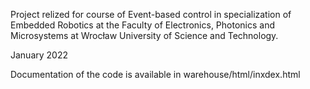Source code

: Project relized for course of Event-based control in specialization of Embedded Robotics at the Faculty of Electronics, Photonics and Microsystems at Wrocław University of Science and Technology.

January 2022

Documentation of the code is available in warehouse/html/inxdex.html
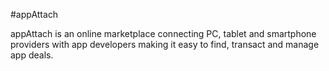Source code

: #appAttach

appAttach is an online marketplace connecting PC, tablet and smartphone providers with app developers making it easy to find, transact and manage app deals.

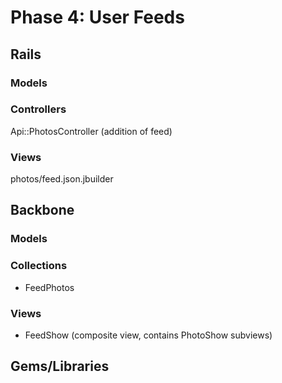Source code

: # Phase 4: User Feeds

## Rails
### Models

### Controllers
Api::PhotosController (addition of feed)

### Views
photos/feed.json.jbuilder

## Backbone
### Models

### Collections
* FeedPhotos

### Views
* FeedShow (composite view, contains PhotoShow subviews)

## Gems/Libraries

________________________________________

Task objective -
For this exercise, transcribe the entries verbatim and skip all pictures.

Result of this task -
Source code

: Project relized for course of Event-based control in specialization of Embedded Robotics at the Faculty of Electronics, Photonics and Microsystems at Wrocław University of Science and Technology.

January 2022

Documentation of the code is available in warehouse/html/inxdex.html
Source code

: #appAttach

appAttach is an online marketplace connecting PC, tablet and smartphone providers with app developers making it easy to find, transact and manage app deals.

Source code

: # Phase 4: User Feeds

## Rails
### Models

### Controllers
Api::PhotosController (addition of feed)

### Views
photos/feed.json.jbuilder

## Backbone
### Models

### Collections
* FeedPhotos

### Views
* FeedShow (composite view, contains PhotoShow subviews)

## Gems/Libraries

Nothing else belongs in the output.